Другой мемуарист — свидетель событий в Могилеве — генерал П.К.Кондзеровский отметил: «Люди действительно приближенные показали себя по отношению к Государю в эту трудную минуту часто ничуть не лучше лакеев». В тех же воспоминаниях В.М.Пронина «Последние дни Царской Ставки» нахожу такую подробность: «Начальник Конвоя, генерал граф Граббе явился к генералу Алексееву с просьбой разрешить снять вензеля и переименовать „Конвой Его Величества“ в конвой Ставки Верховного Главнокомандующего».
В Могилеве все эти дни 4−8 Марта кипели митинговые страсти: некоторые генералы, офицеры, солдаты, казаки помещали у себя на шинелях красные революционные банты, тем самым, если и не приветствуя революцию, то малодушно подчиняясь общему движению смутного духа.
Но были и другие свидетельства. 8 Марта Император хотел попрощаться со всеми чинами Своей Ставки: «Государь стал всех обходить, останавливаясь и разговаривая с некоторыми. Напряжение было очень большое; некоторые не смогли сдержаться и громко рыдали. Несколько человек во весь рост рухнули в обморок… Государь не выдержал; оборвал свой обход, поклонился и, вытирая глаза, быстро вышел…» (А.Лукомский «Воспоминания генерала»).
Все противоречия этих событий Павел Рыженко постарался обобщенно выразить в своей картине. Мы видим на здании Штаба красный флаг, на груди некоторых бравых казаков красные банты. Один конвоец упал пред Государем в прощальном земном поклоне, другой прячет свое лицо в папаху, стыдясь не только своих слез, но и всеобщей измены. А рядом с ним служивый срывает с себя позорную красную тряпицу, нацепленную в момент малодушия. Вдали перед строем группа гражданских и военных изменников Православия, Царя и России, у которых уже заготовлен приказ об аресте Государя. Бесовские вихри мартовской метели обрамляют образ нарастающей Смуты.
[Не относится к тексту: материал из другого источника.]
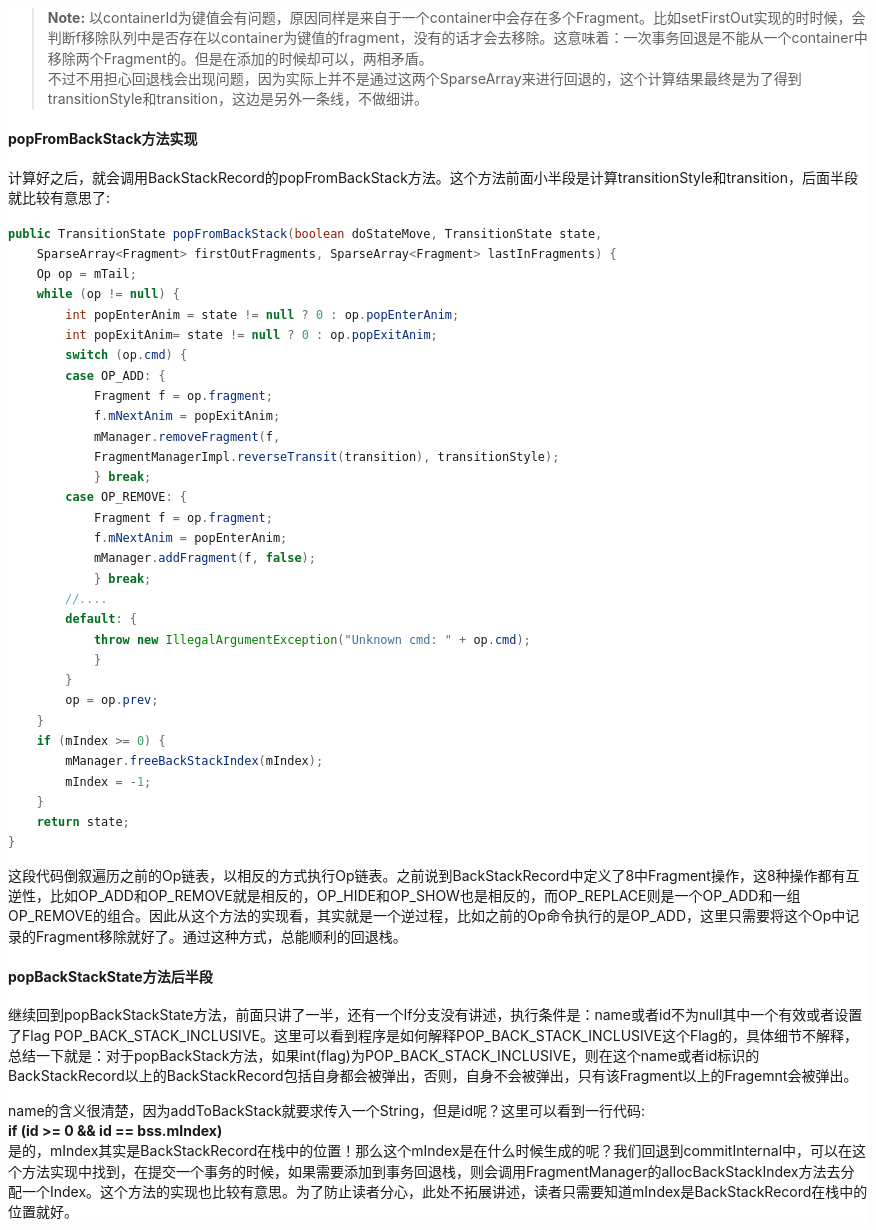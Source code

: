 >__Note:__ 以containerId为键值会有问题，原因同样是来自于一个container中会存在多个Fragment。比如setFirstOut实现的时时候，会判断f移除队列中是否存在以container为键值的fragment，没有的话才会去移除。这意味着：一次事务回退是不能从一个container中移除两个Fragment的。但是在添加的时候却可以，两相矛盾。  
>不过不用担心回退栈会出现问题，因为实际上并不是通过这两个SparseArray来进行回退的，这个计算结果最终是为了得到transitionStyle和transition，这边是另外一条线，不做细讲。

#### popFromBackStack方法实现
计算好之后，就会调用BackStackRecord的popFromBackStack方法。这个方法前面小半段是计算transitionStyle和transition，后面半段就比较有意思了:
```java
public TransitionState popFromBackStack(boolean doStateMove, TransitionState state,
	SparseArray<Fragment> firstOutFragments, SparseArray<Fragment> lastInFragments) {
    Op op = mTail;
	while (op != null) {
		int popEnterAnim = state != null ? 0 : op.popEnterAnim;
		int popExitAnim= state != null ? 0 : op.popExitAnim;
		switch (op.cmd) {
		case OP_ADD: {
			Fragment f = op.fragment;
			f.mNextAnim = popExitAnim;
			mManager.removeFragment(f,
			FragmentManagerImpl.reverseTransit(transition), transitionStyle);
			} break;
		case OP_REMOVE: {
			Fragment f = op.fragment;
			f.mNextAnim = popEnterAnim;
			mManager.addFragment(f, false);
			} break;
		//....
		default: {
			throw new IllegalArgumentException("Unknown cmd: " + op.cmd);
			}
		}
		op = op.prev;
	}
	if (mIndex >= 0) {
		mManager.freeBackStackIndex(mIndex);
		mIndex = -1;
	}
	return state;
}
```
这段代码倒叙遍历之前的Op链表，以相反的方式执行Op链表。之前说到BackStackRecord中定义了8中Fragment操作，这8种操作都有互逆性，比如OP_ADD和OP_REMOVE就是相反的，OP_HIDE和OP_SHOW也是相反的，而OP_REPLACE则是一个OP_ADD和一组OP_REMOVE的组合。因此从这个方法的实现看，其实就是一个逆过程，比如之前的Op命令执行的是OP_ADD，这里只需要将这个Op中记录的Fragment移除就好了。通过这种方式，总能顺利的回退栈。

#### popBackStackState方法后半段
继续回到popBackStackState方法，前面只讲了一半，还有一个If分支没有讲述，执行条件是：name或者id不为null其中一个有效或者设置了Flag POP\_BACK\_STACK\_INCLUSIVE。这里可以看到程序是如何解释POP_BACK_STACK_INCLUSIVE这个Flag的，具体细节不解释，总结一下就是：对于popBackStack方法，如果int(flag)为POP\_BACK\_STACK\_INCLUSIVE，则在这个name或者id标识的BackStackRecord以上的BackStackRecord包括自身都会被弹出，否则，自身不会被弹出，只有该Fragment以上的Fragemnt会被弹出。

name的含义很清楚，因为addToBackStack就要求传入一个String，但是id呢？这里可以看到一行代码:  
__if (id >= 0 && id == bss.mIndex)__  
是的，mIndex其实是BackStackRecord在栈中的位置！那么这个mIndex是在什么时候生成的呢？我们回退到commitInternal中，可以在这个方法实现中找到，在提交一个事务的时候，如果需要添加到事务回退栈，则会调用FragmentManager的allocBackStackIndex方法去分配一个Index。这个方法的实现也比较有意思。为了防止读者分心，此处不拓展讲述，读者只需要知道mIndex是BackStackRecord在栈中的位置就好。
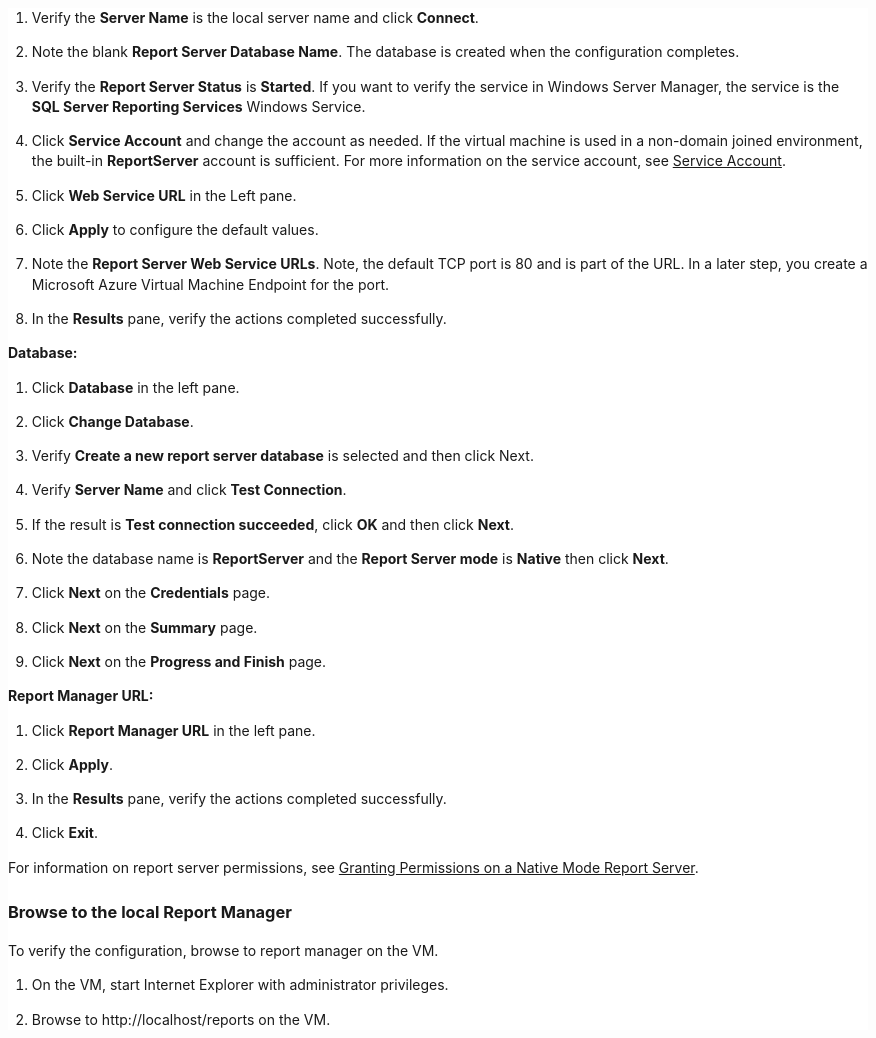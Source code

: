 1. Verify the **Server Name** is the local server name and click **Connect**.

1. Note the blank **Report Server Database Name**. The database is created when the configuration completes.

1. Verify the **Report Server Status** is **Started**. If you want to verify the service in Windows Server Manager, the service is the **SQL Server Reporting Services** Windows Service.

1. Click **Service Account** and change the account as needed. If the virtual machine is used in a non-domain joined environment, the built-in **ReportServer** account is sufficient. For more information on the service account, see [Service Account](https://msdn.microsoft.com/library/ms189964.aspx).

1. Click **Web Service URL** in the Left pane.

1. Click **Apply** to configure the default values.

1. Note the **Report Server Web Service URLs**. Note, the default TCP port is 80 and is part of the URL. In a later step, you create a Microsoft Azure Virtual Machine Endpoint for the port.

1. In the **Results** pane, verify the actions completed successfully.

**Database:**

1. Click **Database** in the left pane.

1. Click **Change Database**.

1. Verify **Create a new report server database** is selected and then click Next.

1. Verify **Server Name** and click **Test Connection**.

1. If the result is **Test connection succeeded**, click **OK** and then click **Next**.

1. Note the database name is **ReportServer** and the **Report Server mode** is **Native** then click **Next**.

1. Click **Next** on the **Credentials** page.

1. Click **Next** on the **Summary** page.

1. Click **Next** on the **Progress and Finish** page.

**Report Manager URL:**

1. Click **Report Manager URL** in the left pane.

1. Click **Apply**.

1. In the **Results** pane, verify the actions completed successfully.

1. Click **Exit**.

For information on report server permissions, see [Granting Permissions on a Native Mode Report Server](https://msdn.microsoft.com/library/ms156014.aspx).

### Browse to the local Report Manager

To verify the configuration, browse to report manager on the VM.

1. On the VM, start Internet Explorer with administrator privileges.

1. Browse to http://localhost/reports on the VM.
Но самое главное в работе «Прощание…»: она свидетельствует о всенародном характере греха Бого- и цереотступничества и побуждает нас к всенародному же покаянию, к возрождению подлинного достоинства нашей Отчизны как Православного Царства.
Не являясь профессиональным искусствоведом, я не могу давать технологические оценки творческих особенностей живописи Павла Рыженко, хотя я хорошо вижу, что уровень художественного исполнения этих исторических полотен весьма высок и вполне соответствует лучшим образцам трехвековой школы русского реализма. Но более всего я ценю в творчестве исторического живописца тот духовный заряд, который содержится в его образах, ценю идейное содержание, по-настоящему выражающее русское мiровосприятие, ценю наглядное воспитательное значение этих картин. Такие работы должны как можно шире распространяться в репродукциях, плакатах, открытках, календарях. Картинами Павла Рыженко надо иллюстрировать наши школьные учебники истории и популярные издания о прошлом России.
Картины по-настоящему духоподъемные. Православная Вера, нелицемерная любовь к Матери-Церкви и России вдохновляет кисть живописца. Задача настоящего русского художника — пробуждать любовь к Отчизне. Это исполняет нашу жизнь высоким смыслом бытия — реального в глубинном своем проявлении.